◆ DATA FOR PROCESSING ◆

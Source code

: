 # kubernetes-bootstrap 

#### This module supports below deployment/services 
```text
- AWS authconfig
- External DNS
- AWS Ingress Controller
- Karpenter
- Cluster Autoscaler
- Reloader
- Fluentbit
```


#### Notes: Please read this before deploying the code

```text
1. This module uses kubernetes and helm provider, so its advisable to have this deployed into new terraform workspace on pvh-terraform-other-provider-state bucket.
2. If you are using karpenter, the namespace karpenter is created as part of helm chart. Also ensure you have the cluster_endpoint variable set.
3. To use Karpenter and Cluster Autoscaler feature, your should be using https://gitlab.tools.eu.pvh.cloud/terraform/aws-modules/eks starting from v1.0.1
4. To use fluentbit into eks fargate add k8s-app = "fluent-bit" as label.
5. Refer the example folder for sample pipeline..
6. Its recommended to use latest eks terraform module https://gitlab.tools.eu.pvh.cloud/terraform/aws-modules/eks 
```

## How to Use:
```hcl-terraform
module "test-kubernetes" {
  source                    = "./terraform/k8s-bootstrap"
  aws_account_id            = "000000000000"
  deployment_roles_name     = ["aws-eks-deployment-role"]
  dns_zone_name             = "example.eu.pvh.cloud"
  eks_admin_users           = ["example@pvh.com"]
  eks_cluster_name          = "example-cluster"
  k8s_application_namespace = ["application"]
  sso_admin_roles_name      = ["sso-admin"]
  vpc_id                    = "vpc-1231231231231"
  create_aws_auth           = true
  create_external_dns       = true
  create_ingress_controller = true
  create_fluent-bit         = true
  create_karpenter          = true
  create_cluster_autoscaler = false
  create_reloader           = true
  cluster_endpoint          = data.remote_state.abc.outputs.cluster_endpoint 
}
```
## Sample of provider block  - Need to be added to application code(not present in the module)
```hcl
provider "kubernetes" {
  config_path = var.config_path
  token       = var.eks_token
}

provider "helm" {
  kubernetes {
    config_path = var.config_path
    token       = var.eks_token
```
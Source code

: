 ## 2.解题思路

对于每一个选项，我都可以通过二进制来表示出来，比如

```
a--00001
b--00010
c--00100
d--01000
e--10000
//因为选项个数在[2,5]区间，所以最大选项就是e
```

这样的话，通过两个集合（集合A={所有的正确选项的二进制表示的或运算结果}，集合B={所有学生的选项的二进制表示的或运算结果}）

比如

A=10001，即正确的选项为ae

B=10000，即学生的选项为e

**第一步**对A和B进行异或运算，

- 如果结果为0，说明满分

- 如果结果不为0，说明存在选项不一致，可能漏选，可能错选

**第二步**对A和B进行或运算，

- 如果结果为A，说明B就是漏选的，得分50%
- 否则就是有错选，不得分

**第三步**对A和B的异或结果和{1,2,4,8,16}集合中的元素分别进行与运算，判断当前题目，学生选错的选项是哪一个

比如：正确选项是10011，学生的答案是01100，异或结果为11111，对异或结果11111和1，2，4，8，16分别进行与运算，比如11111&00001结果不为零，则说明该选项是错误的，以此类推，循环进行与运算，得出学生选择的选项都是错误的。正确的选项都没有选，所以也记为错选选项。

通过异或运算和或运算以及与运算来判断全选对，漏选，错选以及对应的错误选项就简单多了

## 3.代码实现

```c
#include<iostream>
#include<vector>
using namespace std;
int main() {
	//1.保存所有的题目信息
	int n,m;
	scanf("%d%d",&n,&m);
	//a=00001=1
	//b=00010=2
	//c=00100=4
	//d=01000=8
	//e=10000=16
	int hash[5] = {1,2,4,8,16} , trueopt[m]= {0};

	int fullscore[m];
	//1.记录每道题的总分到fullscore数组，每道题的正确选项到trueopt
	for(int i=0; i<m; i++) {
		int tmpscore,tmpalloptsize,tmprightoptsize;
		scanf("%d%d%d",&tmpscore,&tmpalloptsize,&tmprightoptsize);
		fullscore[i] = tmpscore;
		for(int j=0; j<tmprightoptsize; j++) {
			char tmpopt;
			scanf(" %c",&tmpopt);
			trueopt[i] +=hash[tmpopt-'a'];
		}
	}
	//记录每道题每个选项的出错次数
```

◆ PROBLEM DESCRIPTION ◆
Lines containing the word "using" are to be located in the entries and copied.

◆ EXPECTED ANSWER ◆
2. If you are using karpenter, the namespace karpenter is created as part of helm chart. Also ensure you have the cluster_endpoint variable set.
3. To use Karpenter and Cluster Autoscaler feature, your should be using https://gitlab.tools.eu.pvh.cloud/terraform/aws-modules/eks starting from v1.0.1
using namespace std;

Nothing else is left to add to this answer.